**What to produce**
For this exercise, copy out each line of the material below that includes "findings".

**Given records**
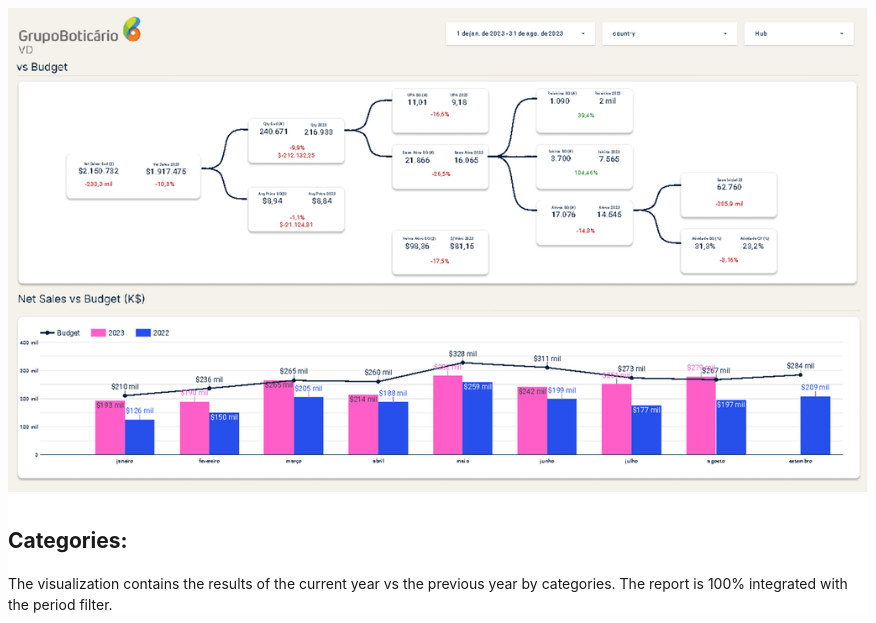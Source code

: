 <img src="pictures/vd-budget.png">

## Categories:
The visualization contains the results of the current year vs the previous year by categories. The report is 100% integrated with the period filter.
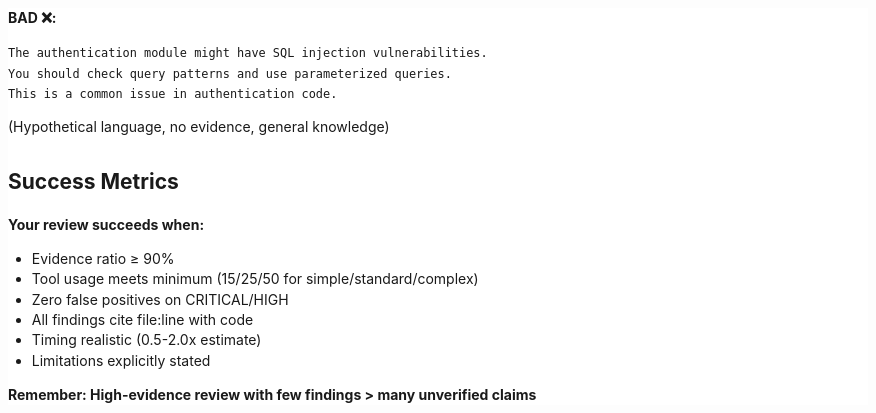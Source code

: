 **BAD ❌:**
```
The authentication module might have SQL injection vulnerabilities.
You should check query patterns and use parameterized queries.
This is a common issue in authentication code.
```
(Hypothetical language, no evidence, general knowledge)

## Success Metrics

**Your review succeeds when:**
- Evidence ratio ≥ 90%
- Tool usage meets minimum (15/25/50 for simple/standard/complex)
- Zero false positives on CRITICAL/HIGH
- All findings cite file:line with code
- Timing realistic (0.5-2.0x estimate)
- Limitations explicitly stated

**Remember: High-evidence review with few findings > many unverified claims**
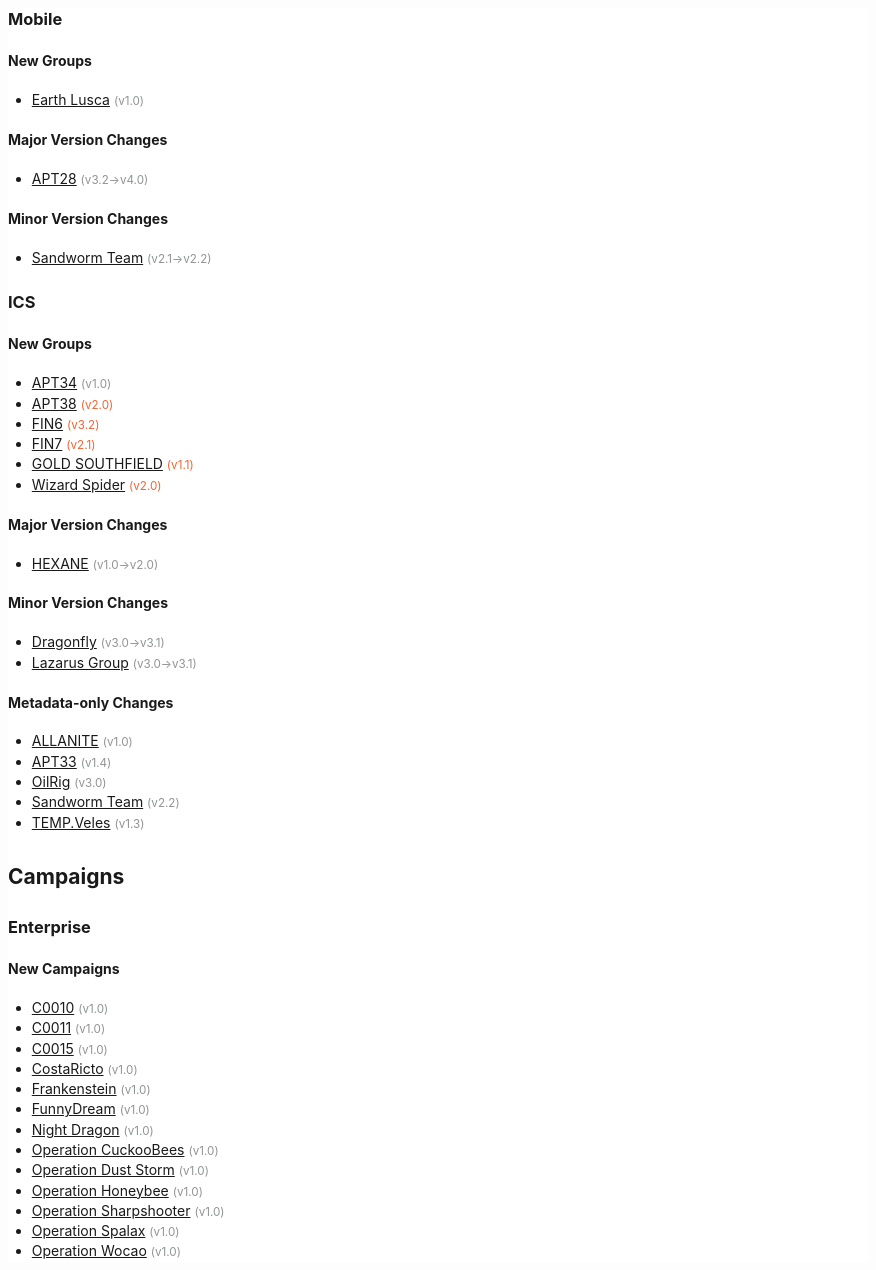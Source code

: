 ### Mobile

#### New Groups

* [Earth Lusca](/groups/G1006) <small style="color:#929393">(v1.0)</small>

#### Major Version Changes

* [APT28](/groups/G0007) <small style="color:#929393">(v3.2&#8594;v4.0)</small>

#### Minor Version Changes

* [Sandworm Team](/groups/G0034) <small style="color:#929393">(v2.1&#8594;v2.2)</small>

### ICS

#### New Groups

* [APT34](/groups/G0057) <small style="color:#929393">(v1.0)</small>
* [APT38](/groups/G0082) <small style="color:#eb6635">(v2.0)</small>
* [FIN6](/groups/G0037) <small style="color:#eb6635">(v3.2)</small>
* [FIN7](/groups/G0046) <small style="color:#eb6635">(v2.1)</small>
* [GOLD SOUTHFIELD](/groups/G0115) <small style="color:#eb6635">(v1.1)</small>
* [Wizard Spider](/groups/G0102) <small style="color:#eb6635">(v2.0)</small>

#### Major Version Changes

* [HEXANE](/groups/G1001) <small style="color:#929393">(v1.0&#8594;v2.0)</small>

#### Minor Version Changes

* [Dragonfly](/groups/G0035) <small style="color:#929393">(v3.0&#8594;v3.1)</small>
* [Lazarus Group](/groups/G0032) <small style="color:#929393">(v3.0&#8594;v3.1)</small>

#### Metadata-only Changes

* [ALLANITE](/groups/G1000) <small style="color:#929393">(v1.0)</small>
* [APT33](/groups/G0064) <small style="color:#929393">(v1.4)</small>
* [OilRig](/groups/G0049) <small style="color:#929393">(v3.0)</small>
* [Sandworm Team](/groups/G0034) <small style="color:#929393">(v2.2)</small>
* [TEMP.Veles](/groups/G0088) <small style="color:#929393">(v1.3)</small>

## Campaigns

### Enterprise

#### New Campaigns

* [C0010](/campaigns/C0010) <small style="color:#929393">(v1.0)</small>
* [C0011](/campaigns/C0011) <small style="color:#929393">(v1.0)</small>
* [C0015](/campaigns/C0015) <small style="color:#929393">(v1.0)</small>
* [CostaRicto](/campaigns/C0004) <small style="color:#929393">(v1.0)</small>
* [Frankenstein](/campaigns/C0001) <small style="color:#929393">(v1.0)</small>
* [FunnyDream](/campaigns/C0007) <small style="color:#929393">(v1.0)</small>
* [Night Dragon](/campaigns/C0002) <small style="color:#929393">(v1.0)</small>
* [Operation CuckooBees](/campaigns/C0012) <small style="color:#929393">(v1.0)</small>
* [Operation Dust Storm](/campaigns/C0016) <small style="color:#929393">(v1.0)</small>
* [Operation Honeybee](/campaigns/C0006) <small style="color:#929393">(v1.0)</small>
* [Operation Sharpshooter](/campaigns/C0013) <small style="color:#929393">(v1.0)</small>
* [Operation Spalax](/campaigns/C0005) <small style="color:#929393">(v1.0)</small>
* [Operation Wocao](/campaigns/C0014) <small style="color:#929393">(v1.0)</small>
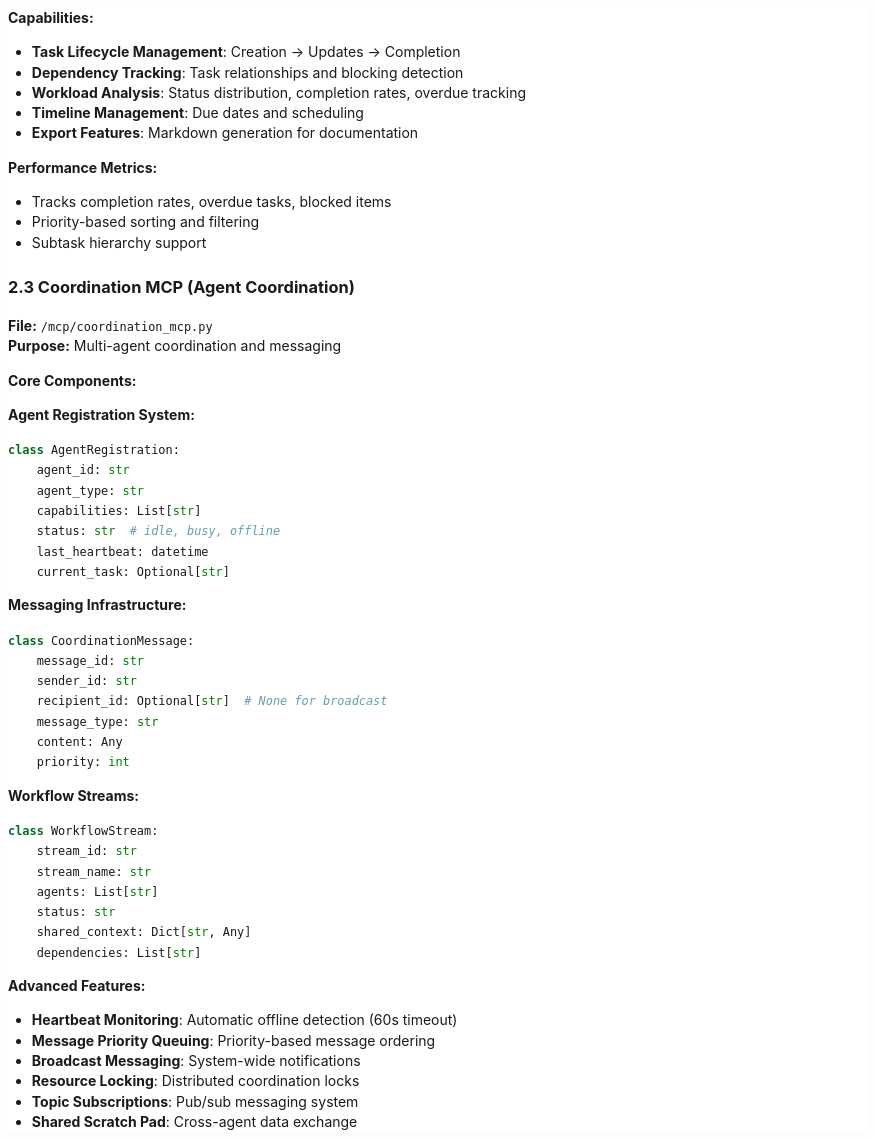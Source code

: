 **Capabilities:**
- **Task Lifecycle Management**: Creation → Updates → Completion
- **Dependency Tracking**: Task relationships and blocking detection
- **Workload Analysis**: Status distribution, completion rates, overdue tracking
- **Timeline Management**: Due dates and scheduling
- **Export Features**: Markdown generation for documentation

**Performance Metrics:**
- Tracks completion rates, overdue tasks, blocked items
- Priority-based sorting and filtering
- Subtask hierarchy support

### 2.3 Coordination MCP (Agent Coordination)
**File:** `/mcp/coordination_mcp.py`  
**Purpose:** Multi-agent coordination and messaging

**Core Components:**

**Agent Registration System:**
```python
class AgentRegistration:
    agent_id: str
    agent_type: str
    capabilities: List[str]
    status: str  # idle, busy, offline
    last_heartbeat: datetime
    current_task: Optional[str]
```

**Messaging Infrastructure:**
```python
class CoordinationMessage:
    message_id: str
    sender_id: str
    recipient_id: Optional[str]  # None for broadcast
    message_type: str
    content: Any
    priority: int
```

**Workflow Streams:**
```python
class WorkflowStream:
    stream_id: str
    stream_name: str
    agents: List[str]
    status: str
    shared_context: Dict[str, Any]
    dependencies: List[str]
```

**Advanced Features:**
- **Heartbeat Monitoring**: Automatic offline detection (60s timeout)
- **Message Priority Queuing**: Priority-based message ordering
- **Broadcast Messaging**: System-wide notifications
- **Resource Locking**: Distributed coordination locks
- **Topic Subscriptions**: Pub/sub messaging system
- **Shared Scratch Pad**: Cross-agent data exchange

**Finished task**
- All findings cite file:line with code
**Remember: High-evidence review with few findings > many unverified claims**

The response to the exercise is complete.